Our protagonist is played by Daveigh Chase, the original Samantha Darko, whose eight years between Donnie and S. are mentioned in a self-important written preamble noting how she left home living a dreamless existence and has ended up, as we find out, doing basically nothing. She is traveling across the dusty small towns of America with her slut-bag friend Corey (Briana Evigan), an inexplicable friend of the prudish Samantha.

The girl’s roadtrip is going well until their car breaks down. As they stand on the roadside, Corey wonders what they’re waiting for. “Anything,” says Samantha. “That’s your plan?” Corey retorts. After a further thirty minutes of patchy forced-kookiness (“I don’t think you’re a gay”), this conversation echoes one the audience would be having with S. Darko’s screenwriter and director if they got a chance. It is an unwanted struggle to stay focused on the plot – both Samantha and Corey are stranded when rebellious Randy turns up looking like Corey Feldman circ. The Burbs and takes them to small town boredom-ville where missing kids, meteorites, church-burnings and generic frat-parties occur.

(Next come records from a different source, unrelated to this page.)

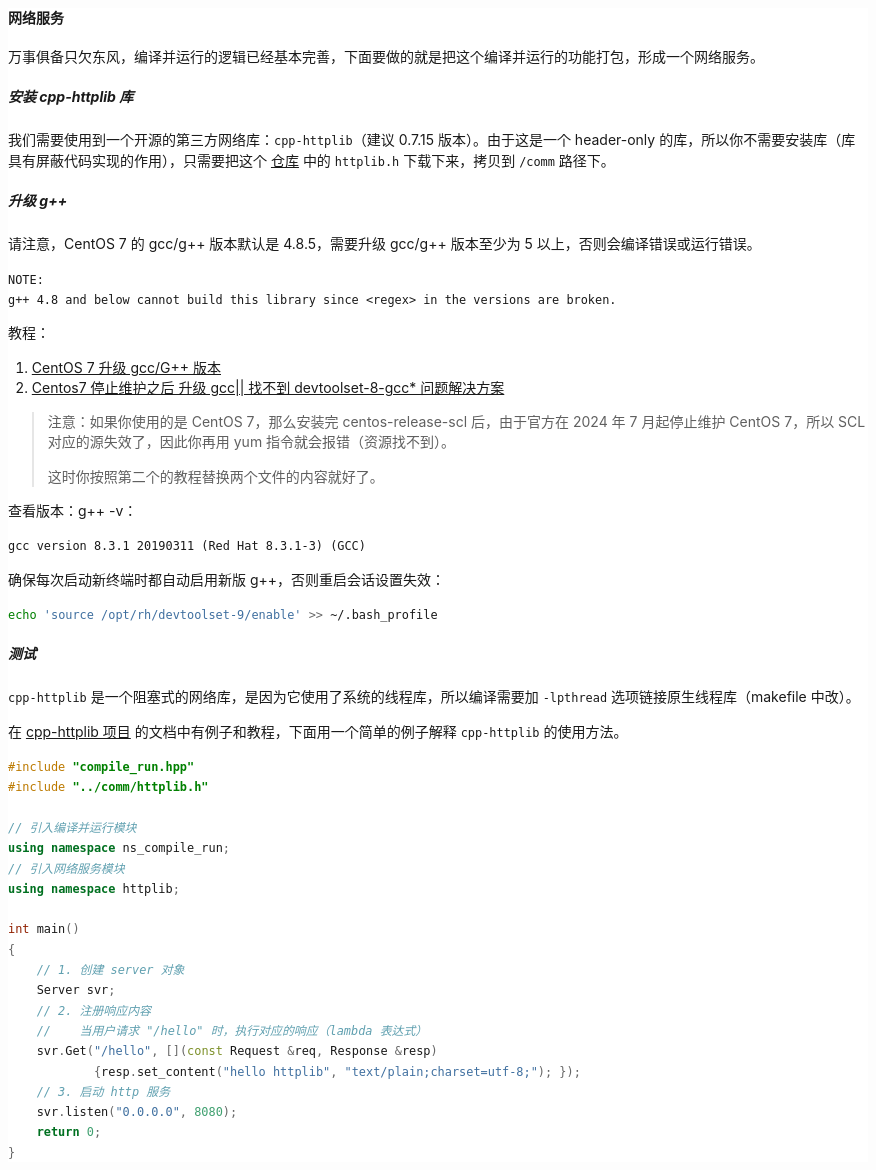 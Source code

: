 #### 网络服务

万事俱备只欠东风，编译并运行的逻辑已经基本完善，下面要做的就是把这个编译并运行的功能打包，形成一个网络服务。

##### 安装 cpp-httplib 库

我们需要使用到一个开源的第三方网络库：`cpp-httplib`（建议 0.7.15 版本）。由于这是一个 header-only 的库，所以你不需要安装库（库具有屏蔽代码实现的作用），只需要把这个 [仓库](https://portrait.gitee.com/yuanfeng1897/cpp-httplib/tree/v0.7.15) 中的 `httplib.h` 下载下来，拷贝到 `/comm` 路径下。

##### 升级 g++

请注意，CentOS 7 的 gcc/g++ 版本默认是 4.8.5，需要升级 gcc/g++ 版本至少为 5 以上，否则会编译错误或运行错误。

```
NOTE:
g++ 4.8 and below cannot build this library since <regex> in the versions are broken.
```

教程：

1. [CentOS 7 升级 gcc/G++ 版本](https://blog.csdn.net/yetyongjin/article/details/134178420)
2. [Centos7 停止维护之后 升级 gcc|| 找不到 devtoolset-8-gcc* 问题解决方案](https://www.cnblogs.com/Jedi-Pz/p/18447117)

> 注意：如果你使用的是 CentOS 7，那么安装完 centos-release-scl 后，由于官方在 2024 年 7 月起停止维护 CentOS 7，所以 SCL 对应的源失效了，因此你再用 yum 指令就会报错（资源找不到）。
>
> 这时你按照第二个的教程替换两个文件的内容就好了。

查看版本：g++ -v：

```
gcc version 8.3.1 20190311 (Red Hat 8.3.1-3) (GCC)
```

确保每次启动新终端时都自动启用新版 g++，否则重启会话设置失效：

```bash
echo 'source /opt/rh/devtoolset-9/enable' >> ~/.bash_profile
```

##### 测试

`cpp-httplib` 是一个阻塞式的网络库，是因为它使用了系统的线程库，所以编译需要加 `-lpthread` 选项链接原生线程库（makefile 中改）。

在 [cpp-httplib 项目](https://portrait.gitee.com/yuanfeng1897/cpp-httplib/tree/v0.7.15#cpp-httplib) 的文档中有例子和教程，下面用一个简单的例子解释 `cpp-httplib` 的使用方法。

```cpp
#include "compile_run.hpp"
#include "../comm/httplib.h"

// 引入编译并运行模块
using namespace ns_compile_run;
// 引入网络服务模块
using namespace httplib;

int main()
{
    // 1. 创建 server 对象
    Server svr;
    // 2. 注册响应内容
    //    当用户请求 "/hello" 时，执行对应的响应（lambda 表达式）
    svr.Get("/hello", [](const Request &req, Response &resp)
            {resp.set_content("hello httplib", "text/plain;charset=utf-8;"); });
    // 3. 启动 http 服务
    svr.listen("0.0.0.0", 8080);
    return 0;
}
```
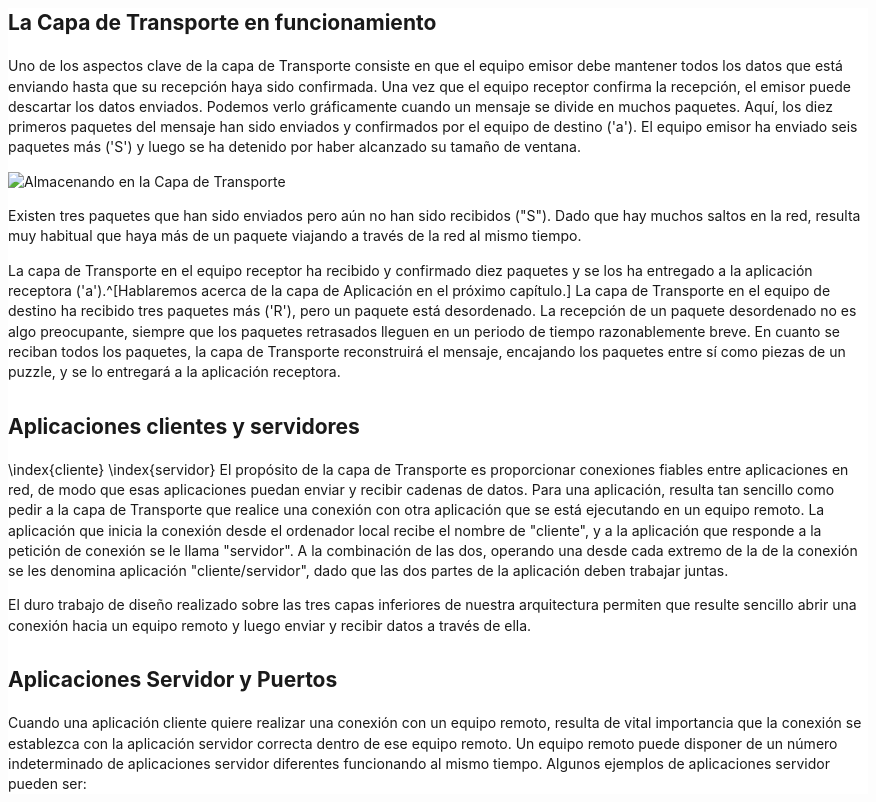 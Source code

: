 La Capa de Transporte en funcionamiento
---------------------------------------

Uno de los aspectos clave de la capa de Transporte consiste en que el equipo emisor
debe mantener todos los datos que está enviando hasta que su recepción haya sido
confirmada. Una vez que el equipo receptor confirma la recepción, el
emisor puede descartar los datos enviados. Podemos verlo gráficamente cuando un
mensaje se divide en muchos paquetes. Aquí, los diez primeros paquetes del mensaje
han sido enviados y confirmados por el equipo de destino ('a'). El equipo emisor
ha enviado seis paquetes más ('S') y luego se ha detenido por haber alcanzado
su tamaño de ventana.

![Almacenando en la Capa de Transporte](../images/transport-buffer)

Existen tres paquetes que han sido enviados pero aún no han sido recibidos ("S"). Dado
que hay muchos saltos en la red, resulta muy habitual que haya más de un paquete
viajando a través de la red al mismo tiempo.

La capa de Transporte en el equipo receptor ha recibido y confirmado diez paquetes
y se los ha entregado a la aplicación receptora ('a').^[Hablaremos acerca
de la capa de Aplicación en el próximo capítulo.] La capa de Transporte en el
equipo de destino ha recibido tres paquetes más ('R'), pero un paquete está
desordenado. La recepción de un paquete desordenado no es algo preocupante,
siempre que los paquetes retrasados lleguen en un periodo de tiempo razonablemente
breve. En cuanto se reciban todos los paquetes, la capa de Transporte
reconstruirá el mensaje, encajando los paquetes entre sí como piezas de un puzzle,
y se lo entregará a la aplicación receptora.

Aplicaciones clientes y servidores
----------------------------------

\index{cliente}
\index{servidor}
El propósito de la capa de Transporte es proporcionar conexiones fiables entre
aplicaciones en red, de modo que esas aplicaciones puedan enviar y recibir cadenas
de datos. Para una aplicación, resulta tan sencillo como pedir a la capa de Transporte
que realice una conexión con otra aplicación que se está ejecutando en un equipo
remoto. La aplicación que inicia la conexión desde el ordenador local recibe el
nombre de "cliente", y a la aplicación que responde a la petición de conexión se le
llama "servidor". A la combinación de las dos, operando una desde cada extremo de la
de la conexión se les denomina aplicación "cliente/servidor", dado que las dos partes de
la aplicación deben trabajar juntas.

El duro trabajo de diseño realizado sobre las tres capas inferiores de
nuestra arquitectura permiten que resulte sencillo abrir una conexión hacia un
equipo remoto y luego enviar y recibir datos a través de ella.

Aplicaciones Servidor y Puertos
-------------------------------

Cuando una aplicación cliente quiere realizar una conexión con un equipo remoto,
resulta de vital importancia que la conexión se establezca con la aplicación servidor
correcta dentro de ese equipo remoto. Un equipo remoto puede disponer de un número
indeterminado de aplicaciones servidor diferentes funcionando al mismo tiempo.
Algunos ejemplos de aplicaciones servidor pueden ser:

In the town of Conejo Springs they meet a collection of local folk including potential child-killer Iraq Jack, a UFO loving motel clerk, a stock policeman, a religious zealot, a geeky weirdo and a creepy clergyman. These caricatures are well acted enough, but the film’s themes, ideas and the motivations of the characters are so similar to Donnie Darko’s that it seems entirely needless for them to exist. There’s even a character like Swayze’s weeping peadophile, and the shock of this reveal is utterly diluted because of the original.

Feeling like the same evolution of storyline Final Destination suffered, the now-doomed Darko franchise doesn’t just focus on one haunted-by-the-future-dead character this time, but a few, creating a significantly warped and infinitely confusing storyline, where anyone who dies can be saved… but at what consequence? Sadly, no one cares enough to ask.

Whereas Donnie’s passage was one of beautiful loneliness and haunting realization, Samantha’s feels convoluted and unconvincing. S. Darko is a tragically unoriginal piece with little charm or invention. Watch the original and ignore this. It adds nothing, it takes nothing, it simply exists.

Rating: ★★★☆☆☆☆☆☆☆

2 Comments on “S. Darko”

  1. Jamie Carruthers says:

    I am going to watch this tonight.

    Nobody can doubt my commitment to Sparkle Motion.